About this task =
Each line of the data that includes "calls" must be copied.
Start of Provided material
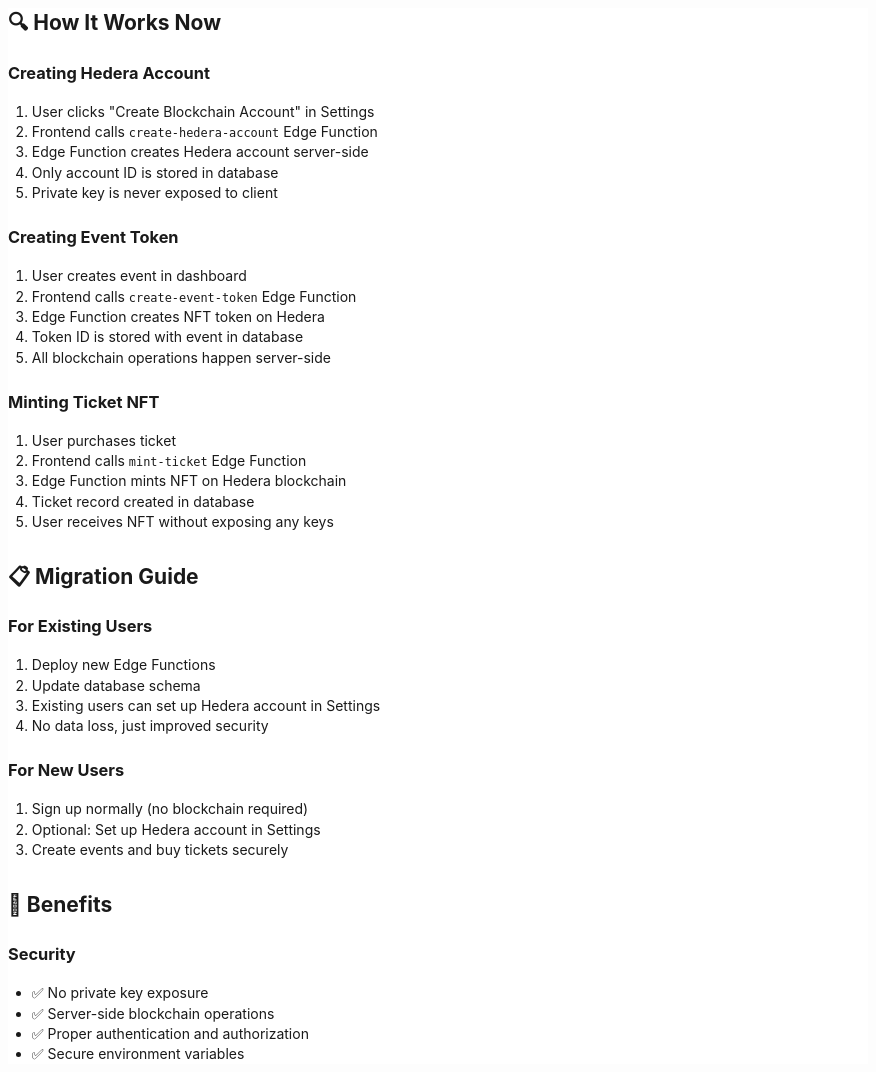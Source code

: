 ## 🔍 How It Works Now

### **Creating Hedera Account**

1. User clicks "Create Blockchain Account" in Settings
2. Frontend calls `create-hedera-account` Edge Function
3. Edge Function creates Hedera account server-side
4. Only account ID is stored in database
5. Private key is never exposed to client

### **Creating Event Token**

1. User creates event in dashboard
2. Frontend calls `create-event-token` Edge Function
3. Edge Function creates NFT token on Hedera
4. Token ID is stored with event in database
5. All blockchain operations happen server-side

### **Minting Ticket NFT**

1. User purchases ticket
2. Frontend calls `mint-ticket` Edge Function
3. Edge Function mints NFT on Hedera blockchain
4. Ticket record created in database
5. User receives NFT without exposing any keys

## 📋 Migration Guide

### **For Existing Users**

1. Deploy new Edge Functions
2. Update database schema
3. Existing users can set up Hedera account in Settings
4. No data loss, just improved security

### **For New Users**

1. Sign up normally (no blockchain required)
2. Optional: Set up Hedera account in Settings
3. Create events and buy tickets securely

## 🎯 Benefits

### **Security**

- ✅ No private key exposure
- ✅ Server-side blockchain operations
- ✅ Proper authentication and authorization
- ✅ Secure environment variables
End of Provided material
Written response =
2. Frontend calls `create-hedera-account` Edge Function
2. Frontend calls `create-event-token` Edge Function
2. Frontend calls `mint-ticket` Edge Function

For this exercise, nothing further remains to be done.